Richard Bodreau

    I was born in the Milford Hospital on June 9, 1950. We lived with my grandparents on their farm on
    Mechanic Street in Upton. In about 1952 we moved into a three story tenement house on Orange Street in
    Worcester. I hated the city, it was pretty scary. In 1954 Dad landed a job in the foundry at Drapers so we
    moved to Hopedale. My Uncle Duke (Harland Seymour) was a security guard at Drapers and he helped
    Dad get the job. We moved into the Water Cure House on 33 Hopedale St. Uncle Duke was an auxiliary
    police officer in Hopedale. I used to enjoy seeing him march in the Memorial Day parade every year. An old
    widow lady (Mrs. Klock) lived in the downstairs apartment and we lived in the apartment above her. She
    was such a nice lady and always gave us kids candy. It was so exciting to move from the city back to a
    friendly little town. I remember starting kindergarten at the Memorial School in 1955. It was almost new
    then. It was a great school with a great playground.
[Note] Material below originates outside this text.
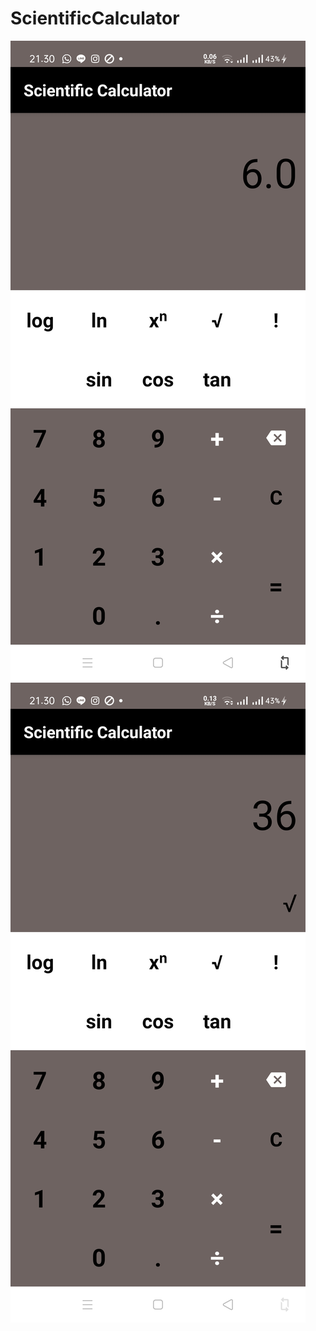 # ScientificCalculator
![alt text](https://github.com/dimaswildanR3/ScientificCalculator/blob/master/WhatsApp%20Image%202020-10-23%20at%2021.30.59.jpeg)
![alt text](https://github.com/dimaswildanR3/ScientificCalculator/blob/master/WhatsApp%20Image%202020-10-23%20at%2021.31.00.jpeg)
    For the next 11 years we lived in the Water Cure House, until we moved to South Main Street, across from
    the old Green Store. I recall hearing stories about how a hundred years ago a famous doctor that cured
    his patients with water lived in the Water Cure House. One day I went to the Bancroft Memorial Library and
    found a book that had a picture of the doctor and our house in it. Pretty exciting for me to read all about
    him, and to be living in an old house with some real history behind it, and a picture of it in a book,no less.
    The doctor's name was Doctor Butler Wilmarth. Stately old chap, I must say. You can see pictures of the
    Doc and our house on this page. When we first moved into the house, it was yellow with white trim. After
    several years our landlord, Francis Larkin, painted it all white with black shutters on the front. Our rent was
    only $15 a week, and Mr. Larkin came over every Friday to collect it. He was a jolly old fellow with a red
    face, and used to get pretty winded climbing all those stairs leading up to our apartment.

    The Water Cure House was kind of run down, as it was pretty darn old. And It had a character all of its
    own. It creaked all of the time, and it got awfully cold in the winter time. It did not have a central heating
    system. We heated it with three kerosene oil stoves. The one in the kitchen had a natural gas four-burner
    stove and huge oven to cook on. My three brothers and I had to go outside every day and fill the oil tanks
    for all three stoves. I remember standing in deep snow holding the spigot open on the oil storage barrel
    praying the can would fill up before I froze to death. Sometimes there were several feet of snow that we
    had to brush off the barrel so we did not get water in the oil tanks. Our water was heated through a copper
    coil that surrounded one of the oil burners inside the kitchen stove, and the heated water was stored in a
    big copper water tank in the pantry. It was a novelty when we finally got a gas water heater, as we did not
    have to run the oil stove in the summer. The old house had a dark underground cellar that was kind of
    dungeon like, and had what appeared to be an old jail cell. We were never sure if it was really a jail cell or
    not, but it was fun thinking it was. On the third floor there was a cool attic that became our playhouse.
    There were passageways along both sides of the attic under the roof eves. They had three-foot high
    access doors to get into them. There were no lights in them so we were always to afraid to venture in.  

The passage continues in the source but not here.